## Exercise goal:
Lines from the records below that contain the word "carry" are to be copied out.

## Plain-text document sources:
Start of Block

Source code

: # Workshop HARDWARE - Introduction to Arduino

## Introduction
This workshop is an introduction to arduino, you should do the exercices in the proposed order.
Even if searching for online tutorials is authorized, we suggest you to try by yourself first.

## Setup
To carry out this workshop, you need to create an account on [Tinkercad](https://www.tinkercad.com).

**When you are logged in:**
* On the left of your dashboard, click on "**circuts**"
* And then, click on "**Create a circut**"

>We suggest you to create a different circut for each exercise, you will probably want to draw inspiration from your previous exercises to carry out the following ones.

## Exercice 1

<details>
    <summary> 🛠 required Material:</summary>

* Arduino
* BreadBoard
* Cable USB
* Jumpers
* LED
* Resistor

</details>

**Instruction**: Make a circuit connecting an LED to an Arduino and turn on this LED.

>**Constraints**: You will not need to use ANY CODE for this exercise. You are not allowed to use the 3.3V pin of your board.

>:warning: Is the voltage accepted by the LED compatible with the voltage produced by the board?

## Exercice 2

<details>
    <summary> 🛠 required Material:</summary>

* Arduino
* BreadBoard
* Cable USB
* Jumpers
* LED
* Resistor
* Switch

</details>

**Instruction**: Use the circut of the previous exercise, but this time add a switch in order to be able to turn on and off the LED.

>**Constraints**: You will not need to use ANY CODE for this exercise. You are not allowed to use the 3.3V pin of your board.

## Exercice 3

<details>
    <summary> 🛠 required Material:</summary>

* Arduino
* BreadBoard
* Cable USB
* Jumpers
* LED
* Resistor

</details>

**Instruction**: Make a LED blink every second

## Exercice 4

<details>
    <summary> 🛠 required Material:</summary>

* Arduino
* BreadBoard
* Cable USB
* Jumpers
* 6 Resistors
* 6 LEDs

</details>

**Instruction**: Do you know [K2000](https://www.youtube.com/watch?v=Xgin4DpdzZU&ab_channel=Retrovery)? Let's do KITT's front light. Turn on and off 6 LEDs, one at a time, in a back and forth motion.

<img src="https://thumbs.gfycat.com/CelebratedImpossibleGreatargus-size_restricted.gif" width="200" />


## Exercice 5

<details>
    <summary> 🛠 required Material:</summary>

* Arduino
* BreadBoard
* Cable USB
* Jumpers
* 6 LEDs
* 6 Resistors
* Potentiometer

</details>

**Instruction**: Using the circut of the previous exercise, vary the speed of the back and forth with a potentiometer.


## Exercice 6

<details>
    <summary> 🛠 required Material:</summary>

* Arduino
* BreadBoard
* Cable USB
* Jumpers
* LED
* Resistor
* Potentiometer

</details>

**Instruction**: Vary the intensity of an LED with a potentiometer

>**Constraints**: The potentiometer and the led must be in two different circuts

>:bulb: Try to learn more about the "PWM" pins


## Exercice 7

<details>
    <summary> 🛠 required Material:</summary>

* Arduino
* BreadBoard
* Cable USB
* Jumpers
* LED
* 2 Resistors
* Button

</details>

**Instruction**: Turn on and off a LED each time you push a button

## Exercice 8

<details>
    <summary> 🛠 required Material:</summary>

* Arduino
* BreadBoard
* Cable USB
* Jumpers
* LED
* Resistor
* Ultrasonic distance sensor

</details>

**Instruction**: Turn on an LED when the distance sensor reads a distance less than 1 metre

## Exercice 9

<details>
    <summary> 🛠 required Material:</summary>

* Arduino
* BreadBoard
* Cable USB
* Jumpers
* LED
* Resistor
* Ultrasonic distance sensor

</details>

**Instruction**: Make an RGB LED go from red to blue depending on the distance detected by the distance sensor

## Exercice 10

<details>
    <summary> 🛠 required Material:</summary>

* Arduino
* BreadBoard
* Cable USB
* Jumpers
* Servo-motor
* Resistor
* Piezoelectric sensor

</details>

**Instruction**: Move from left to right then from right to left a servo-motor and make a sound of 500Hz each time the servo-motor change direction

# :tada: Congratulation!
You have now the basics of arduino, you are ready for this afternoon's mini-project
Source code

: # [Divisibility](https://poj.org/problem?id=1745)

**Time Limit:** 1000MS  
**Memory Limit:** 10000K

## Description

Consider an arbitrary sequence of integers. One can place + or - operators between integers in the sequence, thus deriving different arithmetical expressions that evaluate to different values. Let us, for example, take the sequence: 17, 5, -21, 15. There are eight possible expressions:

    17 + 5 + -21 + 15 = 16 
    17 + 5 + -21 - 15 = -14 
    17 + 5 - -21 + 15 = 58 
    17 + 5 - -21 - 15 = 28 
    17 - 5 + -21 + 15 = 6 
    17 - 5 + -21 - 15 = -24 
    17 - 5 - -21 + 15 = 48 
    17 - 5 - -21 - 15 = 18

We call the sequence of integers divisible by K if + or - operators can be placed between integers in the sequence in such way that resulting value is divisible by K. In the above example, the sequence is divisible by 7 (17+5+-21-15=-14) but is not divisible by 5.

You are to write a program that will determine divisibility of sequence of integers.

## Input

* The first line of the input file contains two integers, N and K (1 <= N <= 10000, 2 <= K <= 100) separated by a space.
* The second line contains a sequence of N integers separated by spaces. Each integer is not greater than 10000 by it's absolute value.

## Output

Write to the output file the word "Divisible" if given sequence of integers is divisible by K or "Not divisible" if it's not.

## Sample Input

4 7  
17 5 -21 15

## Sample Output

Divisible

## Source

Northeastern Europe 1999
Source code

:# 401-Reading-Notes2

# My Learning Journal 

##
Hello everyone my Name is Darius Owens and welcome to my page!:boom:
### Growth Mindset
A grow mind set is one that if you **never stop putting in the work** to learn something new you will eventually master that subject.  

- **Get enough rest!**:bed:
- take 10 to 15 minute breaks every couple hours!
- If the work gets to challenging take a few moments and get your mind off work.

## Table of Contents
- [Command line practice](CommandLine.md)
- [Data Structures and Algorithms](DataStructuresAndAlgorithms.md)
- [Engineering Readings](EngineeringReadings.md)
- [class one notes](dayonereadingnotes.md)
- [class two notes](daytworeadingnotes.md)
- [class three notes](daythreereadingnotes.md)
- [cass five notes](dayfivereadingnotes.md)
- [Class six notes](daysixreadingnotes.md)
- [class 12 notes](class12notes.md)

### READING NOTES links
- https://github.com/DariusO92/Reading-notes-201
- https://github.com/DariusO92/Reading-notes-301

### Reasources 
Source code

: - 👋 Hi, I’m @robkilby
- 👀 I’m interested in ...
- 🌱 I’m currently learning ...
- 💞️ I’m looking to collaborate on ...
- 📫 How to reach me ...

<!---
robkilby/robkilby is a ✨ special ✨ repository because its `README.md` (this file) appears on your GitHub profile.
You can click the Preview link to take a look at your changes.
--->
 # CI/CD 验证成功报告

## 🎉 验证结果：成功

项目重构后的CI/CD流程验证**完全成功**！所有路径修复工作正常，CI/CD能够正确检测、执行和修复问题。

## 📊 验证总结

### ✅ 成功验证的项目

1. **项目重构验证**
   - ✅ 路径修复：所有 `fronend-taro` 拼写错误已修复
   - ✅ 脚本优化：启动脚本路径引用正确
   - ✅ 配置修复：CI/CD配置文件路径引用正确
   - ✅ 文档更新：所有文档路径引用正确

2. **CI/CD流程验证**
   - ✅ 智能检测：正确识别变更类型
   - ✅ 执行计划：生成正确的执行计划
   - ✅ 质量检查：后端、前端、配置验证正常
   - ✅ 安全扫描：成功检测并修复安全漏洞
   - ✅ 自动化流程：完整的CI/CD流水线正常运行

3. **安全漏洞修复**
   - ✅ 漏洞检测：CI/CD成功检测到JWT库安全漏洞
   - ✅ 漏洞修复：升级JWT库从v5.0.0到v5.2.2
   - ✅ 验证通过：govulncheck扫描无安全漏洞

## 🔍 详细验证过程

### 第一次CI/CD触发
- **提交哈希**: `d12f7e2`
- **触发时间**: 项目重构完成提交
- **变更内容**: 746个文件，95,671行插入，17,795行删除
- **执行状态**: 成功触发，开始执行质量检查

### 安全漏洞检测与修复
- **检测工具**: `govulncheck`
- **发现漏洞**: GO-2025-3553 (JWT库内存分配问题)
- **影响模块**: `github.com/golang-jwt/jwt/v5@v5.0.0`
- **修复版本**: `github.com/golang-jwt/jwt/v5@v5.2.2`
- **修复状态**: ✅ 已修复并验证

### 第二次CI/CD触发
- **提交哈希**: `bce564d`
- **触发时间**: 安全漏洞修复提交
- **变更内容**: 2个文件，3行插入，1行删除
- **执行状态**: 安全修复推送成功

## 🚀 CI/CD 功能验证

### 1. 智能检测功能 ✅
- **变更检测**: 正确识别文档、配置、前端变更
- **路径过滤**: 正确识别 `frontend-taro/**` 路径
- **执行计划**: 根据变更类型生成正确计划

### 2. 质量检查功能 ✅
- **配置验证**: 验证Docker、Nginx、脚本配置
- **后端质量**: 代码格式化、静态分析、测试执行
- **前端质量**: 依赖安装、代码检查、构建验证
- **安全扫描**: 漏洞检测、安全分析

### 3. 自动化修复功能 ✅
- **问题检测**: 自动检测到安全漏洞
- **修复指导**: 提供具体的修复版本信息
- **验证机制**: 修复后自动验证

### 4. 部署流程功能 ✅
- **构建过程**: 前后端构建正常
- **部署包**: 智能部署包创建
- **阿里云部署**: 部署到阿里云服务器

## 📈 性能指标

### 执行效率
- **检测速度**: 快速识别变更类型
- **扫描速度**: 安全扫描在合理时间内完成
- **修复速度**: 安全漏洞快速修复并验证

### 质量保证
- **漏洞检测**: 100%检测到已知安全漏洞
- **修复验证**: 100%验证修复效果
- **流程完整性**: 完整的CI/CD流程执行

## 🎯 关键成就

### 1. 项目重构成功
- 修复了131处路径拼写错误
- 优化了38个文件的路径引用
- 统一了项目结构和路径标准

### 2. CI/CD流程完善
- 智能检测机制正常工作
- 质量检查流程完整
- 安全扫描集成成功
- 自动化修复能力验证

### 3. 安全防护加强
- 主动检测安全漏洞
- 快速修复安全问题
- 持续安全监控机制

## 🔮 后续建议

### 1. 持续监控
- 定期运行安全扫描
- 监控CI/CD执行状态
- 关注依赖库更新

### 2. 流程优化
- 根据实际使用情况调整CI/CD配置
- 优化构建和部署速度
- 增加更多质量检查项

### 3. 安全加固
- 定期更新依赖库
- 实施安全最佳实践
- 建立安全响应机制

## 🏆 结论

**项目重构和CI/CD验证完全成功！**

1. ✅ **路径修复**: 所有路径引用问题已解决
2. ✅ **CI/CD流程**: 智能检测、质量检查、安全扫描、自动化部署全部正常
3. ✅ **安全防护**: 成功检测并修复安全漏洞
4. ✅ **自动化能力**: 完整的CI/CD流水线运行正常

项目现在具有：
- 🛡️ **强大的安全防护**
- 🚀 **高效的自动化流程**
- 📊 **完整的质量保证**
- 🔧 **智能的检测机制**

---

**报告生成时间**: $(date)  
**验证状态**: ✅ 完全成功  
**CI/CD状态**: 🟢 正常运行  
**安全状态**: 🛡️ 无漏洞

End of Block

## Completed exercise:
To carry out this workshop, you need to create an account on [Tinkercad](https://www.tinkercad.com).
>We suggest you to create a different circut for each exercise, you will probably want to draw inspiration from your previous exercises to carry out the following ones.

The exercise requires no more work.